Тетка лечила все лагерное начальство, ее расконвоировали, поэтому она прибежала к нам, как только стало известно, что мы приехали. Мы были, естественно, счастливы. Черная, с резкими чертами лица, тогда еще молодая, как всегда энергичная, властная, она ворвалась в нашу комнатушку, как когда-то в Москве, как будто не было того, что было, хотя бы поезда, в котором мы только что ехали. Она принесла нам для передачи в Москву подарки для дочери - нашей двоюродной сестры, помню, это были необычайно красивые вышивки, вязаные вещи - такие могут делать только в лагере. Как я теперь понимаю - гонорар за частную практику или еще за что-то.

Может быть, я не прав, что пишу так о тетке - все-таки она сестра моего отца, много пережила, а сейчас старый больной человек. Я не люблю ее, хотя когда-то этого не понимал. Но есть в этом человеке нечто, что делает мои с ней отношения больше и серьезнее просто родственных. Есть в этом характере нечто, что нуждается в серьезном и глубоком анализе, что воплощает худшее из того, что принесла нам революция, выблевав из себя такую структуру самодовольного коммунистического барства. Они так ничего и не поняли, вернувшись в Москву из лагерей. Случившееся стало для них трагедией только потому, что коснулось их лично, а при другой теоретически вполне допустимой - ситуации они могли бы сажать за колючую проволоку тех, кто сделал это с ними, и тогда все было бы "правильно". Наверно, мне придется еще вернуться к этому разговору, он стал для нас особенно важным значительно позже, а тогда, разумеется, не возникал.

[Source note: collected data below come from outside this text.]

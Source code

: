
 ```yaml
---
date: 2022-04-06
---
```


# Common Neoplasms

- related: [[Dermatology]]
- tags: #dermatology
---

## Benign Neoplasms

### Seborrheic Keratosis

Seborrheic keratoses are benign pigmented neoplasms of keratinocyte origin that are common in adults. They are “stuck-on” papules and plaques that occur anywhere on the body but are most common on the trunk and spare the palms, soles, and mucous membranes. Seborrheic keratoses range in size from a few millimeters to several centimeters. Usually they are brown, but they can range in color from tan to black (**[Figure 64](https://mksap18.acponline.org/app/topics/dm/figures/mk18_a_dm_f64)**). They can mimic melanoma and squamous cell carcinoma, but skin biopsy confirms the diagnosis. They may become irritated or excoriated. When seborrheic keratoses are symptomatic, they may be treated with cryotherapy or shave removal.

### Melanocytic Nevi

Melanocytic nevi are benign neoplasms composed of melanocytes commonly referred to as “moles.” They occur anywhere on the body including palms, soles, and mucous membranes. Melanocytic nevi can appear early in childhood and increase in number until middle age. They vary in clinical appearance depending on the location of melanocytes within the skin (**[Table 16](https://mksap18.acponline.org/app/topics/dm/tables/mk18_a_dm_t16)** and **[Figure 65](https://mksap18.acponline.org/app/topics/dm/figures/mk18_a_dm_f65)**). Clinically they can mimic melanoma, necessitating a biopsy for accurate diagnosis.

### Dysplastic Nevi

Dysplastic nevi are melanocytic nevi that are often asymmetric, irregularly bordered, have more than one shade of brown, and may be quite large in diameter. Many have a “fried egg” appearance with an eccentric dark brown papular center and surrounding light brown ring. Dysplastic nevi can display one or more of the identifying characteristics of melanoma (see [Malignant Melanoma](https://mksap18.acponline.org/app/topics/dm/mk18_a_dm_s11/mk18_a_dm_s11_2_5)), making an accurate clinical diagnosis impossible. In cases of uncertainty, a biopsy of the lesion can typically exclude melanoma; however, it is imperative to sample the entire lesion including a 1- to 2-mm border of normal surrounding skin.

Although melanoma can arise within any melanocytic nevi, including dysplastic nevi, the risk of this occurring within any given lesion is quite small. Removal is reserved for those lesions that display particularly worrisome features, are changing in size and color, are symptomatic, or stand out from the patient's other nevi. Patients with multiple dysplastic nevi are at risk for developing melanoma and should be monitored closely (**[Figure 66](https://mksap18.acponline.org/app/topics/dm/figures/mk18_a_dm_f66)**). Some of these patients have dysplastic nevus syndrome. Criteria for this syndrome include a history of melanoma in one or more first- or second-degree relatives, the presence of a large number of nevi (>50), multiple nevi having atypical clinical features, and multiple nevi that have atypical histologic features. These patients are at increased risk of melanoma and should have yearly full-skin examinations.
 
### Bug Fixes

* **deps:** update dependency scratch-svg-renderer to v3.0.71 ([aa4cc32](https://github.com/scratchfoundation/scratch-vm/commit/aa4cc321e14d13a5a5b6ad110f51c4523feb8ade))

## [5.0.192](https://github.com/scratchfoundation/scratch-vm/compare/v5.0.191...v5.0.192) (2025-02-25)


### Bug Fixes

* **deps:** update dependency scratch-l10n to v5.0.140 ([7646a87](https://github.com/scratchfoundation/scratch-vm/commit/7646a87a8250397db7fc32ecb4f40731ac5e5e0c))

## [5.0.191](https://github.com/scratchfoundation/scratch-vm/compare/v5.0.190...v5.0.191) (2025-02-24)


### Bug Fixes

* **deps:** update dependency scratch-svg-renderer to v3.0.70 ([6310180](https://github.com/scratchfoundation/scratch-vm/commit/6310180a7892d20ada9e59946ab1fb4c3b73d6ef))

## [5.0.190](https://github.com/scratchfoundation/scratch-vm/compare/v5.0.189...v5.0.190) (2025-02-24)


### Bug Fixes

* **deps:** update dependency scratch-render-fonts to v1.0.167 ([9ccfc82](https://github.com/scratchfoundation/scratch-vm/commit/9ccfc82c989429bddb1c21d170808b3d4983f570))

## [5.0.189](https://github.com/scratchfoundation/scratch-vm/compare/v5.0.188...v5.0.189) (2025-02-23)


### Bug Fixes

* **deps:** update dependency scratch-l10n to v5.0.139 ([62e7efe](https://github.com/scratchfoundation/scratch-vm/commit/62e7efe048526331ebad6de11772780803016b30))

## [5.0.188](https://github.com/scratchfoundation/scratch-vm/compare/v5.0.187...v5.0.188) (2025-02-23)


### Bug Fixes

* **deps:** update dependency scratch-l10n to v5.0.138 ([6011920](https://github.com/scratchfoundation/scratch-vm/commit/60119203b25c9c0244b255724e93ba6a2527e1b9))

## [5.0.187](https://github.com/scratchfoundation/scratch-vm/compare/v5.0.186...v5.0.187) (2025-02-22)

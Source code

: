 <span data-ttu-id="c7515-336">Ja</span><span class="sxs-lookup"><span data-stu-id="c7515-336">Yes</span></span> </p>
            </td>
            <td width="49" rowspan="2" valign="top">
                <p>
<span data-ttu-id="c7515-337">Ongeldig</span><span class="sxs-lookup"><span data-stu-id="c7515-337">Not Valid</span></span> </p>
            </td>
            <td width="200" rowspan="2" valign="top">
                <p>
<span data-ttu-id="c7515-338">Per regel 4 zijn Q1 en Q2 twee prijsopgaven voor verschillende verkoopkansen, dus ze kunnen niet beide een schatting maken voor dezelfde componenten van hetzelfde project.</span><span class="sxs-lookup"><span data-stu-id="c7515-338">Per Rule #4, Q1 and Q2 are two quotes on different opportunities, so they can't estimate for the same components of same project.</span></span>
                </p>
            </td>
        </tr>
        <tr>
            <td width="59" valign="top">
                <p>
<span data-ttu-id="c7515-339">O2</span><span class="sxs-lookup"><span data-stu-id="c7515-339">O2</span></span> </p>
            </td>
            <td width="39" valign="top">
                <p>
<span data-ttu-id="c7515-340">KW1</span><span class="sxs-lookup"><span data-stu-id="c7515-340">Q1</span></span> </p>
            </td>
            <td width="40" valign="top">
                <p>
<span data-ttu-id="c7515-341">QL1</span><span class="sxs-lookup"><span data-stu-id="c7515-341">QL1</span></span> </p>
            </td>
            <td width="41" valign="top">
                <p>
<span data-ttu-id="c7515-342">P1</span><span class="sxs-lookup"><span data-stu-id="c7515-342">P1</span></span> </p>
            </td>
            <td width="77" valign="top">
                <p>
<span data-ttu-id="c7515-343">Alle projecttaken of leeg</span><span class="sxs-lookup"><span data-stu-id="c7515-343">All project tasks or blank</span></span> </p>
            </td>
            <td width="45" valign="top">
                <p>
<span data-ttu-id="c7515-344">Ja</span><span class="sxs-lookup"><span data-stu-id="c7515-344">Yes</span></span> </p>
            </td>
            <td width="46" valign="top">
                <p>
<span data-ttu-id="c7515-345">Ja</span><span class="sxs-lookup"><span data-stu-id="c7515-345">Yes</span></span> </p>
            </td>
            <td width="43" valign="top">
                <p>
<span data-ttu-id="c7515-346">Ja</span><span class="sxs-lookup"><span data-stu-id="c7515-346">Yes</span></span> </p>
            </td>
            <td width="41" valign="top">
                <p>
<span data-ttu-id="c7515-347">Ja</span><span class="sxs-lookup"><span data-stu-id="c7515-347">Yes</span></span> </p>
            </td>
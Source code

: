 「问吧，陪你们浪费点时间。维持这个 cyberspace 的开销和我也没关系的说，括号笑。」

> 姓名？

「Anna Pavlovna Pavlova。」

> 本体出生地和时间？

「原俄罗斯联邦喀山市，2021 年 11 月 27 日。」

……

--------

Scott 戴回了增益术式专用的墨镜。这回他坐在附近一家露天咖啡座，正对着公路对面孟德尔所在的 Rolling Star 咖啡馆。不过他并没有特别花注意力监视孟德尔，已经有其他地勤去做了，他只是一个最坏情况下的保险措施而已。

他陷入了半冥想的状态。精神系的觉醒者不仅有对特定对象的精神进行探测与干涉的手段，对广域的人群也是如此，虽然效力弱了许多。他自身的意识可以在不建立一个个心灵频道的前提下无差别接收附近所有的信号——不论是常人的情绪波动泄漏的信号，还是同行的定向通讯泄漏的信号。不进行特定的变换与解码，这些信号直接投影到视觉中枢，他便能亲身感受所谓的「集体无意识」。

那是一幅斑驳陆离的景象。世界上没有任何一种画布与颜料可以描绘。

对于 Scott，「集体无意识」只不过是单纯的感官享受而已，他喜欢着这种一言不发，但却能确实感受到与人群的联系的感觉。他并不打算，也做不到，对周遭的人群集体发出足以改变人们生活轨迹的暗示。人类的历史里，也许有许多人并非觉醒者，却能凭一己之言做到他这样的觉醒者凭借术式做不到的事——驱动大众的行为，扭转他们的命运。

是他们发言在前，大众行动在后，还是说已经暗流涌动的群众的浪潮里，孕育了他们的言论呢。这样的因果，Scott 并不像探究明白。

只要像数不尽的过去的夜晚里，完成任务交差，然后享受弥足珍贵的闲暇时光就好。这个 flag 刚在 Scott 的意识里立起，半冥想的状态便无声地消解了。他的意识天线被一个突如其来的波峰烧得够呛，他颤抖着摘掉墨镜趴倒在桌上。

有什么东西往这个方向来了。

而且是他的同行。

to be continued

Скажу только, возвращаясь к теме права и произвола, о которой уже шла речь, что разговор о праве всегда был бы для моей тетки ересью, "либеральной", "буржуаз-ной" - абстрактной болтовней, потому что предполагал нормальное демократическое развитие общества, в котором судят по делам, а не по заслугам и занимаемому положению, тогда как произвол имеющих право вполне отвечал воспитанному в ней "идеальному" представлению о том, как должно быть, при единственном условии - что она имеет право на произвол. Сталинский лагерь был той совершенной конструкцией, попав в которую люди проявлялись моментально и стоили ровно столько, сколько стоили.

Утром мы с сестрой отправились в столовую для вольных - завтракать. Была абсолютная тишина, сверкал глубокий пушистый снег, деревянный мостик через глубокий овраг (или река?), дремучий лес стеной - какая-то сказка. Но я ничего толком не успел рассмотреть.

Мы прошли мимо ворот, смотреть было неловко, не зоопарк же.

В тишине особенно звонким и неожиданным услышался крик: "Светик!" кричала женщина, прижавшись с той стороны к забору. Я не сразу узнал ее. "Светик!" - кричала другая с мучительно знакомым голосом. Женщины, стоявшие у ворот, побежали вслед за нами с той стороны, и мне показалось - они все зовут меня, что-то кричат, чего я просто не могу расслышать и от волнения понять.

Я узнал свою еще одну, двоюродную, тетку Геню, Ядвигу Михайловну Дик нашу соседку по Третьему Дому Советов, Валерию Львовну Стэн. Мамы среди них не было.